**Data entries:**

★ ★ ★ ★ ★ ★ ★

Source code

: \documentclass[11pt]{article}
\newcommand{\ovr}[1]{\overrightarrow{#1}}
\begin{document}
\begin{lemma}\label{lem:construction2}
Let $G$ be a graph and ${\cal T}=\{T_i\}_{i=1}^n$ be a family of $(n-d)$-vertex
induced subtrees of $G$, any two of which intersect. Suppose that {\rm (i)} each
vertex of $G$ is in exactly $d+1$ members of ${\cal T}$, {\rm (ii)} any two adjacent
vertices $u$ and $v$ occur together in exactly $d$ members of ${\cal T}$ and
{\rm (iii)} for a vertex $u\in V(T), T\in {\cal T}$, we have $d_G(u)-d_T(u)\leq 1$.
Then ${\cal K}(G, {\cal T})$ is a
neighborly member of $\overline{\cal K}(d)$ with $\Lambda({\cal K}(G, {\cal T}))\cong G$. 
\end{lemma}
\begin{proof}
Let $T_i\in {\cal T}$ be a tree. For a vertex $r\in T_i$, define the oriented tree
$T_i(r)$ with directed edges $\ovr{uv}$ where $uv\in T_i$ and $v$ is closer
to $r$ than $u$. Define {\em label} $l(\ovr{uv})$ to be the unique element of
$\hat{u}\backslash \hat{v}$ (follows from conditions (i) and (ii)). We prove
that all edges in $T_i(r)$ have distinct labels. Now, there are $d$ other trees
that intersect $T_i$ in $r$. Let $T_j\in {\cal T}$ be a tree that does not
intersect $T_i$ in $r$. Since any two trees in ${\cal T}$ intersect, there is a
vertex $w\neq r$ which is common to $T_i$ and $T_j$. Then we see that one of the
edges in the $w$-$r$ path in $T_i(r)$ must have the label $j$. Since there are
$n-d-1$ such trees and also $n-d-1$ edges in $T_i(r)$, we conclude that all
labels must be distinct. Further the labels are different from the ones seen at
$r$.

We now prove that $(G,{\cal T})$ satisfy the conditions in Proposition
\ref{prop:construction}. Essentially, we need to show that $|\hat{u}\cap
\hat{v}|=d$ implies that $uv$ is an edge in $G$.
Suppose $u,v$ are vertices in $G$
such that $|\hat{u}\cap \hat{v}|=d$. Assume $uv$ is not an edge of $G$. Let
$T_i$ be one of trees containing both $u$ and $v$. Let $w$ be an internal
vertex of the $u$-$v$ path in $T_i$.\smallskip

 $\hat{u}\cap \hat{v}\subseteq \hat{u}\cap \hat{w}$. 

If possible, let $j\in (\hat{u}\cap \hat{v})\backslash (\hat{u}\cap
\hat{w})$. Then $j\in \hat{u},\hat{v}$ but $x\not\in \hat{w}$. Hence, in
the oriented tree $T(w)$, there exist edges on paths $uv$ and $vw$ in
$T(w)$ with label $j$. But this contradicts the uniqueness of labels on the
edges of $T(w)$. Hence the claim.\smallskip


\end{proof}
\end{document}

★ ★ ★ ★ ★ ★ ★

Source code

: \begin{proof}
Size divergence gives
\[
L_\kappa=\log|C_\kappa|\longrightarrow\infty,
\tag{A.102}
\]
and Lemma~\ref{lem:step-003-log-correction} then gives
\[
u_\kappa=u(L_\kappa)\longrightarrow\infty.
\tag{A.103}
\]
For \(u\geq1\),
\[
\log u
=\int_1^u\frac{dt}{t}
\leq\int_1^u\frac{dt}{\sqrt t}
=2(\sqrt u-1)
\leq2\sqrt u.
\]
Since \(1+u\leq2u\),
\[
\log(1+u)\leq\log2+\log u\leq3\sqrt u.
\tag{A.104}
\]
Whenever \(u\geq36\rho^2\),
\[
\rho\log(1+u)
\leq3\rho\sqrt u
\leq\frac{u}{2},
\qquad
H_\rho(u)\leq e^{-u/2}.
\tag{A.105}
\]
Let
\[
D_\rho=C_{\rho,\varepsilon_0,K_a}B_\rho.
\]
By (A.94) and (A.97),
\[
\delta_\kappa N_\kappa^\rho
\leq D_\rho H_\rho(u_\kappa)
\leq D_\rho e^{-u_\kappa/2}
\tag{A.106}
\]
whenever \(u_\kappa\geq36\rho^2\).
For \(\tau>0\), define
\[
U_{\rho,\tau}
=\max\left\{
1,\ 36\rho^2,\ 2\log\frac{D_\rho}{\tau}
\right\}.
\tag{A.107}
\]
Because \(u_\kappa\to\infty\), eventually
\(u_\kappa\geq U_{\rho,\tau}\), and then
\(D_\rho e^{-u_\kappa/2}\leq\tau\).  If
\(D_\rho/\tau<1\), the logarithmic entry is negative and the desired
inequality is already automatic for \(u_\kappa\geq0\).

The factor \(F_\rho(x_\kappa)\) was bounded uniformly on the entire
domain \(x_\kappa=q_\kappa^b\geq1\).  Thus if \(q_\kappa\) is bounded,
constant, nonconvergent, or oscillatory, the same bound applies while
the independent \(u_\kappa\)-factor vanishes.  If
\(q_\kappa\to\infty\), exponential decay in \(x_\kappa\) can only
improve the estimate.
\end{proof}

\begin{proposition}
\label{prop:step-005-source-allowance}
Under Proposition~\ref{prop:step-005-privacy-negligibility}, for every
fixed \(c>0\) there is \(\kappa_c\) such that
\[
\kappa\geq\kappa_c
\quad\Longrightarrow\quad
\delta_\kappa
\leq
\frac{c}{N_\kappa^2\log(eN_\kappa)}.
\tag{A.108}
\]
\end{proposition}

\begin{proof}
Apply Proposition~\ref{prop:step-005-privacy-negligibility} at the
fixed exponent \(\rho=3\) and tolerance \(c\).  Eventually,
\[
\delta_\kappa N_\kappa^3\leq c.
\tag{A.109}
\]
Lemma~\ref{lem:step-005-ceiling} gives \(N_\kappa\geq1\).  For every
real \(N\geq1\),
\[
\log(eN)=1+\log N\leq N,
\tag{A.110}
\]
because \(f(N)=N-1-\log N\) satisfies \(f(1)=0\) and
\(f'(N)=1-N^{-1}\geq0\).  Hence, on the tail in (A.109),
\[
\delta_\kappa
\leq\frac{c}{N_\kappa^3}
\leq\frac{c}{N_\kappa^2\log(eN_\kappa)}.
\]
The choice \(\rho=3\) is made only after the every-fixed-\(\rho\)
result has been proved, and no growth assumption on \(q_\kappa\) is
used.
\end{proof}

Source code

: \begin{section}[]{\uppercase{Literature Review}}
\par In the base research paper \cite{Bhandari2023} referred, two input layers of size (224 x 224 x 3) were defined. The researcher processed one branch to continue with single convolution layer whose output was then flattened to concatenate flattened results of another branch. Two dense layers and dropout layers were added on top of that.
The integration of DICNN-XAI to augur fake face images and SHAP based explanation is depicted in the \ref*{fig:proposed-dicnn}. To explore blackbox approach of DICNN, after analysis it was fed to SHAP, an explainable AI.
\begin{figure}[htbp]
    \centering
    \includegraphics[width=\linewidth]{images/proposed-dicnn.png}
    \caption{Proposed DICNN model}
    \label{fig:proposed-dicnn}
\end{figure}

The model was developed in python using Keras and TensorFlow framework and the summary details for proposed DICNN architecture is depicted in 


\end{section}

★ ★ ★ ★ ★ ★ ★

**Activity:** Whenever the string "gives" shows up in a line of the entries, copy that line.

**Reply:**
Size divergence gives
and Lemma~\ref{lem:step-003-log-correction} then gives
Lemma~\ref{lem:step-005-ceiling} gives \(N_\kappa\geq1\).  For every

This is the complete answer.